Guilty pleas from three people have been secured by prosecutors in two related cases in connection with commercial driver’s license test taking schemes in New York.

On Jan. 12, Marie Daniel pleaded guilty after she was indicted, along with ten others, in October 2013 by a federal grand jury in Brooklyn.

Am investigation by the U.S. Transportation Department’s Office of Inspector General, along with other federal and state law enforcement agencies, revealed fraudulent CDL test-taking activities had taken place at five known New York State Department of Motor Vehicles test centers in the New York City area.

Surveillance operations, including the use of remote observation posts and pole-cams, identified the defendants participating in the fraud scheme, including DMV security personnel, an external test-taker, facilitators, "runners", and lookouts, according to the Office of Inspector General.

Conspiring CDL applicants were known to have paid facilitators between $1,800 to $2,500 in return for CDL exam answers and escort assistance through DMV processes. 

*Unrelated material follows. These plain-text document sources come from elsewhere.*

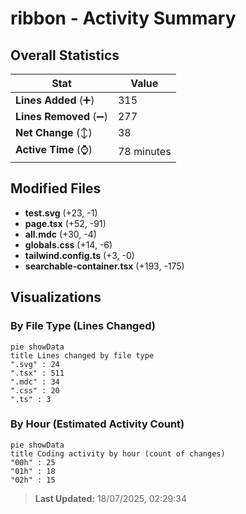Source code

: # ribbon - Activity Summary 

## Overall Statistics

| Stat                   | Value                                                             |
| ---------------------- | ----------------------------------------------------------------- |
| **Lines Added** (➕)   | 315                                          |
| **Lines Removed** (➖) | 277                                        |
| **Net Change** (↕)    | 38                |
| **Active Time** (⌚)   | 78 minutes |


## Modified Files
- **test.svg** (+23, -1)
- **page.tsx** (+52, -91)
- **all.mdc** (+30, -4)
- **globals.css** (+14, -6)
- **tailwind.config.ts** (+3, -0)
- **searchable-container.tsx** (+193, -175)

## Visualizations

### By File Type (Lines Changed)

```mermaid
pie showData
title Lines changed by file type
".svg" : 24
".tsx" : 511
".mdc" : 34
".css" : 20
".ts" : 3
```

### By Hour (Estimated Activity Count)

```mermaid
pie showData
title Coding activity by hour (count of changes)
"00h" : 25
"01h" : 18
"02h" : 15
```


> **Last Updated:** 18/07/2025, 02:29:34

The fraud schemes included the use of pencils containing miniaturized encoded test answers, the use of a Bluetooth headset as a communication device to relay CDL test answers, and the use of an external test-taker positioned nearby to take the exams, according to investigators, who identified Marie Daniel as an external test-taker.

There was no information from the Office of Inspector General on Daniel’s sentence nor was there information as to the status of the charges that were filed against the 10 others.

Related to Daniel’s plea are those from the owners and operators of a commercial driving school in Brooklyn.

On Jan. 8, spouses Ying Wai Phillip Ng and Pui Kuen Ng of N&Y Professional Service Line, admitted to fraud in connection with identification documents.

From approximately 2001 to 2012, the Ng’s assisted customers in taking the written New York State commercial driver’s license examination by providing the answers to test takers, according to the Office of Inspector General.

It said many of the driving school’s customers did not speak or write in English, while the school routinely provided certain customers with covert camera equipment prior to taking the CDL exam, which was viewed remotely. This enabled the defendants to provide the test answers to the customers through a pre-arranged pager mechanism. It is estimated that as many as 500 CDL applicants passed the exam as a result of this scheme.

As part of their guilty pleas, the Ngs agreed to a forfeiture of $125,000 in cash, forfeited assets of $50,645 in seized bank funds, and a 2004 Toyota Sienna used in the commission of the crime.

In 2012 the couple pleaded guilty to charges of mail fraud conspiracy involving the same scam.

There was no indication from the Office of Inspector as to whether they have been sentenced following the 2012 guilty plea or when they will be sentenced following this latest plea.